Er ist in der Lage, die hinterletzte Schulbus-Verbindung zum Erreichen seiner Fotostandpunkte zu nutzen.
So vollkommen diese Art der Hobby-Ausübung zunächst erscheint (wohl der einzige wirkliche Eisenbahnfreund, da er den ÖPNV*
auch benutzt), so kann (je nach ÖPNV*-Erschließung der Gegend) doch die
Quantität der Bilder erheblich leiden, da der "Wanderer" längst nicht so flexibel den Standort wechseln kann. Der Allrounder
ist leider nicht besonders häufig anzutreffen, da Planungs- und Energieaufwand für die Touren sehr aufwendig sind.

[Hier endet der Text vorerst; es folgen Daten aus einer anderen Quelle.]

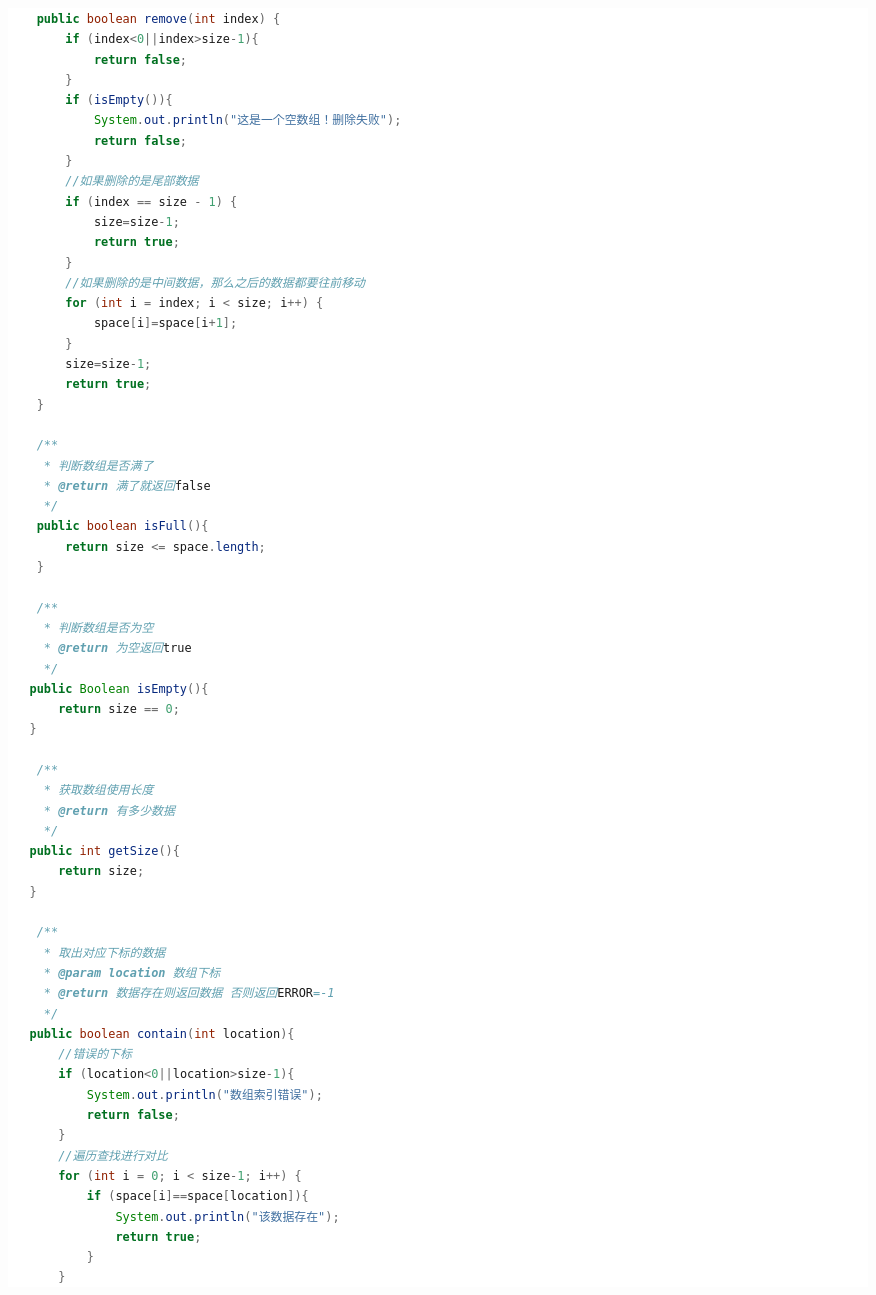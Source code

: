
 ```java
    public boolean remove(int index) {
        if (index<0||index>size-1){
            return false;
        }
        if (isEmpty()){
            System.out.println("这是一个空数组！删除失败");
            return false;
        }
        //如果删除的是尾部数据
        if (index == size - 1) {
            size=size-1;
            return true;
        }
        //如果删除的是中间数据，那么之后的数据都要往前移动
        for (int i = index; i < size; i++) {
            space[i]=space[i+1];
        }
        size=size-1;
        return true;
    }

    /**
     * 判断数组是否满了
     * @return 满了就返回false
     */
    public boolean isFull(){
        return size <= space.length;
    }

    /**
     * 判断数组是否为空
     * @return 为空返回true
     */
   public Boolean isEmpty(){
       return size == 0;
   }

    /**
     * 获取数组使用长度
     * @return 有多少数据
     */
   public int getSize(){
       return size;
   }

    /**
     * 取出对应下标的数据
     * @param location 数组下标
     * @return 数据存在则返回数据 否则返回ERROR=-1
     */
   public boolean contain(int location){
       //错误的下标
       if (location<0||location>size-1){
           System.out.println("数组索引错误");
           return false;
       }
       //遍历查找进行对比
       for (int i = 0; i < size-1; i++) {
           if (space[i]==space[location]){
               System.out.println("该数据存在");
               return true;
           }
       }
```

*ÖPNV=Öffentlicher Personennahverkehr
Der Autoverfolger: Er stellt den Kontrast zum Allrounder dar. Ideal für ihn sind Strecken, neben denen eine gut
ausgebaute Straße parallel führt. Motive sind ihm eher nicht so wichtig, solange möglichst viele Bilder rausspringen.
Dazu stellt er sich an den Straßenrand, fotografiert den Zug, rast wie ein Wilder hinterher und überholt ihn, um sich
paar hundert Meter weiter erneut an den Straßenrand zu stellen. Und so weiter. Wie ein Zug von innen aussieht, kann sich
durchaus seiner Kenntnis entziehen. Ebenso wie Motive, die Abseits irgendwelcher Straßen liegen. Natürlich kommt er
immer erst in letzter Sekunde angebraust und kann schon mal anderen Fotografen, die ein Stück von der Straße entfernt stehen,
in das Bild geraten. Und wenn er trotz Dreifachüberschreitung der Geschwindigkeitsbeschränkungen
keine Chance zur Verfolgung hat, stellt er sich an einen Bahnübergang. Erst wenn das Blinklicht angeht, wälzt er sich aus seinem
Wagen und zückt die Kamera. Der Autoverfolger ist eine der Fotografen-Gattungen, die häufiger vorkommen.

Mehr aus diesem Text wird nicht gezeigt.